● EXERCISE: Report how many lines of these entries hold the string "DoxySeeAlso"; reply with the number alone.

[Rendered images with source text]
———
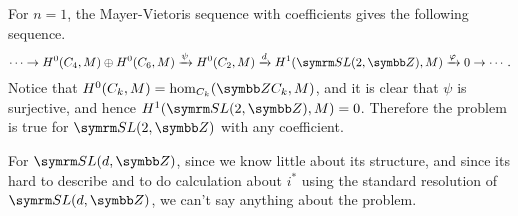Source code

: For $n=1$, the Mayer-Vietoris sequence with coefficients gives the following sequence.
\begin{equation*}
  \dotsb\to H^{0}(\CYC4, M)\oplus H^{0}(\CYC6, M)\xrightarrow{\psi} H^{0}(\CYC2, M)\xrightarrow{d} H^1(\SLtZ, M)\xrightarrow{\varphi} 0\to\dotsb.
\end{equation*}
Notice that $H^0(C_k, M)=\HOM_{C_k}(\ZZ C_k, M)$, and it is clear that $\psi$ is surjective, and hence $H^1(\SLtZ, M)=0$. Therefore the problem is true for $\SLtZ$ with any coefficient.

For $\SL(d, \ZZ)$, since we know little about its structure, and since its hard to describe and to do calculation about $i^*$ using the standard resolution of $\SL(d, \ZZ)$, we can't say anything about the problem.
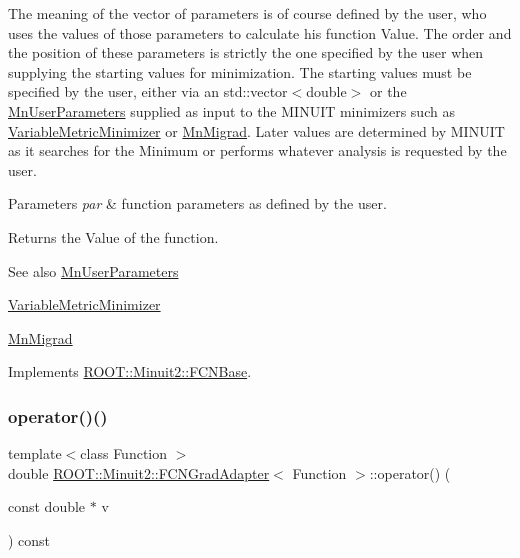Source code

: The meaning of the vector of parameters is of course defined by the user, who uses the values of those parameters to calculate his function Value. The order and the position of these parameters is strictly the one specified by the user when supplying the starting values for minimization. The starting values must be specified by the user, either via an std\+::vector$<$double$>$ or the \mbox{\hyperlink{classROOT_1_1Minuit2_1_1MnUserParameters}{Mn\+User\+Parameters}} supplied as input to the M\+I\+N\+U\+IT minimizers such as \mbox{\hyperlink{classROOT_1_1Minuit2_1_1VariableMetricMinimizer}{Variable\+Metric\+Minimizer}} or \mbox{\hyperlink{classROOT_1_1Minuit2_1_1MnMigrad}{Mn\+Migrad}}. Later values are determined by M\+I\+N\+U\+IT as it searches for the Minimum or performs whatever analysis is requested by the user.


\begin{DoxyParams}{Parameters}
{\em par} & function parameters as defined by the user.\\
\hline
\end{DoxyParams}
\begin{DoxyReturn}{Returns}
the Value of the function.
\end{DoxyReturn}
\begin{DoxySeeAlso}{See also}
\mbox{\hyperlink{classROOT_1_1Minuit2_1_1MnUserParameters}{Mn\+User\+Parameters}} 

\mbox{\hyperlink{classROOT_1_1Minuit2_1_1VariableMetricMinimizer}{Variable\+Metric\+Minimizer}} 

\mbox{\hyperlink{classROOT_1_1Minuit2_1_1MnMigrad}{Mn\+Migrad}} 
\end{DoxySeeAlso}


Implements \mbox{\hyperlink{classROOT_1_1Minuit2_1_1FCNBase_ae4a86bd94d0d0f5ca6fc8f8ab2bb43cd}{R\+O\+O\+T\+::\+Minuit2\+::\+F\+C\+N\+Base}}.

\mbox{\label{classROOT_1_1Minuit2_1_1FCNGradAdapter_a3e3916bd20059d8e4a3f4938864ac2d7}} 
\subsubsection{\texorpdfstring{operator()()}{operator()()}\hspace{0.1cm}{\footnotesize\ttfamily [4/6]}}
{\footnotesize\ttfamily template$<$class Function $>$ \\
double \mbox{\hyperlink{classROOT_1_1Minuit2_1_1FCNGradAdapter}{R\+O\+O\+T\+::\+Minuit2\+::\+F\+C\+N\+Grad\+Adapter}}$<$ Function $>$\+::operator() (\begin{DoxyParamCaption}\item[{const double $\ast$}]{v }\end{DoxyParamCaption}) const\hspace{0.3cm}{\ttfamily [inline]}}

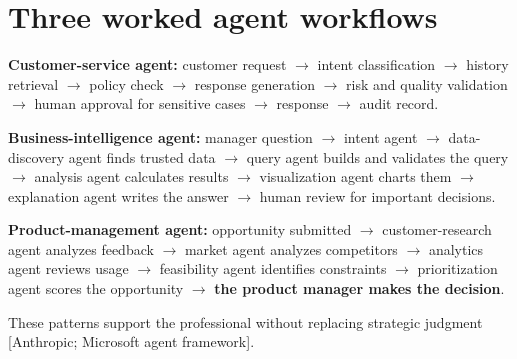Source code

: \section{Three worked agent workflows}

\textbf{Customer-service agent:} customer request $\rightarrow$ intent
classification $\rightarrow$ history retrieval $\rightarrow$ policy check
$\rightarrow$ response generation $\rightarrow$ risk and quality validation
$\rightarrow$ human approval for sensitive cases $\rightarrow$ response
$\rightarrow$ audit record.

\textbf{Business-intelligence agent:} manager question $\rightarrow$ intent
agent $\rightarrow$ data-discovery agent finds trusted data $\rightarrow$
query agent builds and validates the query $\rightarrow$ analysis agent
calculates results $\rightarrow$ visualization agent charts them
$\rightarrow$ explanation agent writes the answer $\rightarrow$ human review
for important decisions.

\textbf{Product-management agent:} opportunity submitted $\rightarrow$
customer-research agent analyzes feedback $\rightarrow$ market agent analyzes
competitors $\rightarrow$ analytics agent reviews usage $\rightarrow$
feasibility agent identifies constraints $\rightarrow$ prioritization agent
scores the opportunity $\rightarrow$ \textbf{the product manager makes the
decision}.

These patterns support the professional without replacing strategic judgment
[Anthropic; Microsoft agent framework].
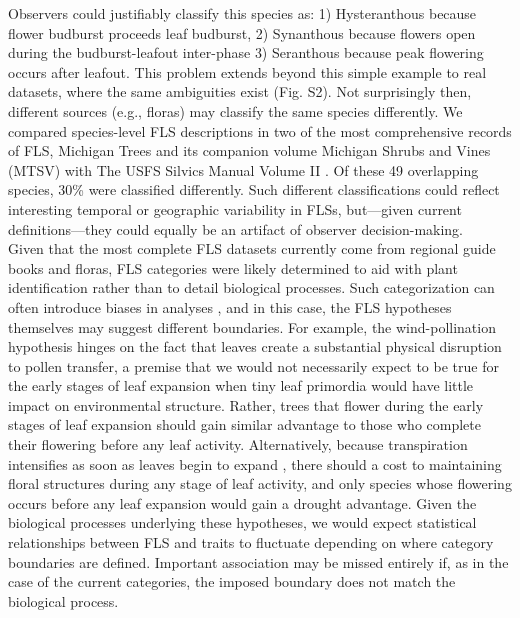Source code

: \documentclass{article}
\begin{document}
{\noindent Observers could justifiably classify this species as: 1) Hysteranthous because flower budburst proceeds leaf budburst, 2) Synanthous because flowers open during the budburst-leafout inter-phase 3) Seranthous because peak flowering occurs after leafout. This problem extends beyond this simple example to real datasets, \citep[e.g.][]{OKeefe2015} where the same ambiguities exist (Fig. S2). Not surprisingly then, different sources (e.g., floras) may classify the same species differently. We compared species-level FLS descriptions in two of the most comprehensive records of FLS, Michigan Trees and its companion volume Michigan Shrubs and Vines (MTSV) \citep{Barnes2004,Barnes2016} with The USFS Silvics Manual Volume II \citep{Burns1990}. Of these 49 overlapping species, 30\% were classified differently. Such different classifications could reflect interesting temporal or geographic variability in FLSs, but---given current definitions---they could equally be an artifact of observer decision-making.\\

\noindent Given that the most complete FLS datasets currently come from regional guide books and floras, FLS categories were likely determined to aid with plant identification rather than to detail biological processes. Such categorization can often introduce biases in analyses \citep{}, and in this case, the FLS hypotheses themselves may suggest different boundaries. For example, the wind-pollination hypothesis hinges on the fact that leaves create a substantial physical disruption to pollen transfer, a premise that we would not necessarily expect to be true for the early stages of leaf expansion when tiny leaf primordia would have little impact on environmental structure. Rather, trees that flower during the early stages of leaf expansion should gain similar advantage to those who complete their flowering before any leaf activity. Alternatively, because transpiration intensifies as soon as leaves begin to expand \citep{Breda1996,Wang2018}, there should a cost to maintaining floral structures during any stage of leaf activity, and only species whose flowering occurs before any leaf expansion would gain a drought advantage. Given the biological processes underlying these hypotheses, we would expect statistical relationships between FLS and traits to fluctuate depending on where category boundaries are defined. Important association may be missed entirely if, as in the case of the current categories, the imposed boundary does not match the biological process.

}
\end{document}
———
● REPLY: 2